--- Activity ---
Which lines in the entries below contain the string "Fragestellung"? Show each of them in full.

--- Record extracts ---
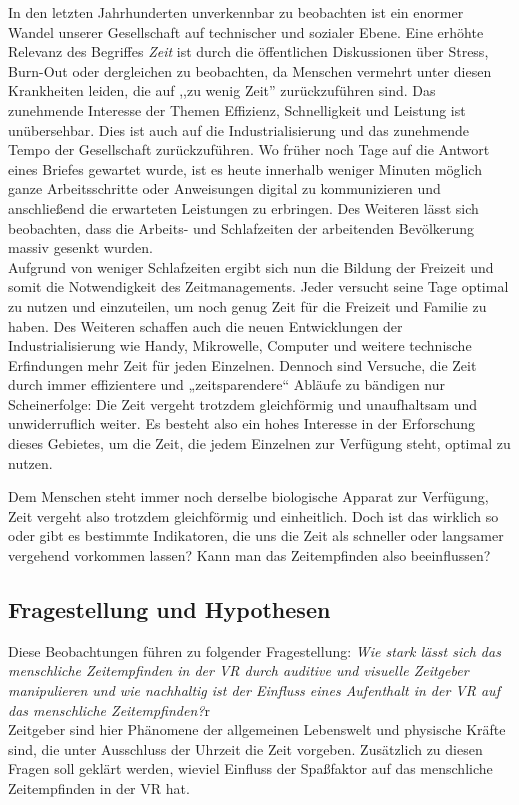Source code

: \documentclass{Paper}
\begin{document}
In den letzten Jahrhunderten unverkennbar zu beobachten ist ein enormer Wandel unserer Gesellschaft auf technischer und sozialer Ebene. Eine erhöhte Relevanz des Begriffes \textit{Zeit} ist durch die öffentlichen Diskussionen über Stress, Burn-Out oder dergleichen zu beobachten, da Menschen vermehrt unter diesen Krankheiten leiden, die auf ,,zu wenig Zeit'' zurückzuführen sind. Das zunehmende Interesse der Themen Effizienz, Schnelligkeit und Leistung ist unübersehbar. 
Dies ist auch auf die Industrialisierung und das zunehmende Tempo der Gesellschaft zurückzuführen. \cite{Wallish2003} Wo früher noch Tage auf die Antwort eines Briefes gewartet wurde, ist es heute innerhalb weniger Minuten möglich ganze Arbeitsschritte oder Anweisungen digital zu kommunizieren und anschließend die erwarteten Leistungen zu erbringen.
Des Weiteren lässt sich beobachten, dass die Arbeits- und Schlafzeiten der arbeitenden Bevölkerung massiv gesenkt wurden. \cite{DeutscheSozialgeschichte}
\\
Aufgrund von weniger Schlafzeiten ergibt sich nun die Bildung der Freizeit und somit die Notwendigkeit des Zeitmanagements. Jeder versucht seine Tage optimal zu nutzen und einzuteilen, um noch genug Zeit für die Freizeit und Familie zu haben. Des Weiteren schaffen auch die neuen Entwicklungen der Industrialisierung wie Handy, Mikrowelle, Computer und weitere technische Erfindungen mehr Zeit für jeden Einzelnen. Dennoch sind Versuche, die Zeit durch immer effizientere und „zeitsparendere“ Abläufe zu bändigen nur Scheinerfolge: Die Zeit vergeht trotzdem gleichförmig und unaufhaltsam und unwiderruflich weiter. \cite{Wallish2003} Es besteht also ein hohes Interesse in der Erforschung dieses Gebietes, um die Zeit, die jedem Einzelnen zur Verfügung steht, optimal zu nutzen.

Dem Menschen steht immer noch derselbe biologische Apparat zur Verfügung, Zeit vergeht also trotzdem gleichförmig und einheitlich. Doch ist das wirklich so oder gibt es bestimmte Indikatoren, die uns die Zeit als schneller oder langsamer vergehend vorkommen lassen? Kann man das Zeitempfinden also beeinflussen?

\subsection{Fragestellung und Hypothesen}

Diese Beobachtungen führen zu folgender Fragestellung: 
\textit{Wie stark lässt sich das menschliche Zeitempfinden in der VR durch auditive und visuelle Zeitgeber manipulieren und wie nachhaltig ist der Einfluss eines Aufenthalt in der VR auf das menschliche Zeitempfinden?}r\\
Zeitgeber sind hier Phänomene der allgemeinen Lebenswelt und physische Kräfte sind, die unter Ausschluss der Uhrzeit die Zeit vorgeben.
Zusätzlich zu diesen Fragen soll geklärt werden, wieviel Einfluss der Spaßfaktor auf das menschliche Zeitempfinden in der VR hat. 
\end{document}
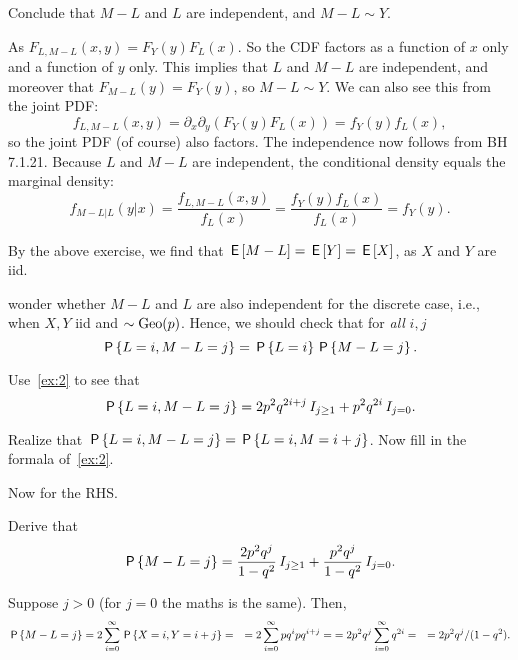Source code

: \begin{exercise}
Conclude that $M-L$ and $L$ are independent, and $M-L\sim Y$.
\begin{solution}
As  $F_{L,M-L}(x,y) = F_Y(y) F_L(x)$. So the CDF factors as a function of $x$ only and a function of $y$ only. This implies that $L$ and $M-L$ are independent, and moreover that $F_{M-L}(y) =  F_Y(y)$, so $M-L \sim Y$. We can also see this from the joint PDF:
\begin{equation*}
f_{L, M-L}(x,y) = \partial_x \partial_y (F_Y(y) F_L(x)) = f_Y(y) f_L(x),
\end{equation*}
so the joint PDF (of course) also factors. The independence now follows from BH 7.1.21.
Because $L$ and $M-L$ are independent, the conditional density equals the marginal density:
\begin{equation*}
f_{M-L|L}(y|x) = \frac{f_{L, M-L}(x, y)}{f_L(x)} = \frac{f_Y(y) f_L(x)}{f_L(x)} = f_Y(y).
\end{equation*}
\end{solution}
\end{exercise}

By the  above exercise, we find that $\E{M-L} = \E Y = \E X$, as $X$ and $Y$ are iid.


 wonder whether $M-L$ and $L$ are also independent for the discrete case, i.e.,  when  $X, Y$ iid and $\sim \Geo{p}$.
Hence, we should check that for \emph{all} $i, j$
\begin{equation}\label{eq:34}
\P{L=i, M-L=j} = \P{L=i} \P{M-L=j}.
\end{equation}


\begin{exercise}
Use~\cref{ex:2} to see that
\begin{equation*}
\P{L=i, M-L=j} = 2p^2q^{2i+j} \1{j\geq 1} + p^2q^{2i}\1{j=0}.
\end{equation*}
\begin{hint}
Realize that $\P{L=i, M-L=j}=  \P{L=i, M=i+j}$. Now fill in the formala of~\cref{ex:2}.
\end{hint}
\end{exercise}

Now for the RHS.
\begin{exercise}
Derive that
\begin{equation*}
\P{M-L=j} = \frac{2p^2q^{j}}{1-q^2}\1{j\geq 1} + \frac{p^2q^{j}}{1-q^2}\1{j=0}.
\end{equation*}
\begin{solution}
Suppose $j>0$ (for $j=0$ the maths is the same). Then,
\begin{align*}
  \P{M-L=j}
&=2\sum_{i=0}^{\infty}\P{X =i, Y=i+j } =
&=2\sum_{i=0}^{\infty}p q^i pq^{i+j} =
&=2p^{2}q^{j}\sum_{i=0}^{\infty}q^{2i} =
&=2p^{2}q^{j}/(1-q^2).
\end{align*}
\end{solution}
\end{exercise}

--- Output for this task ---
\subsection{Fragestellung und Hypothesen}
Diese Beobachtungen führen zu folgender Fragestellung: 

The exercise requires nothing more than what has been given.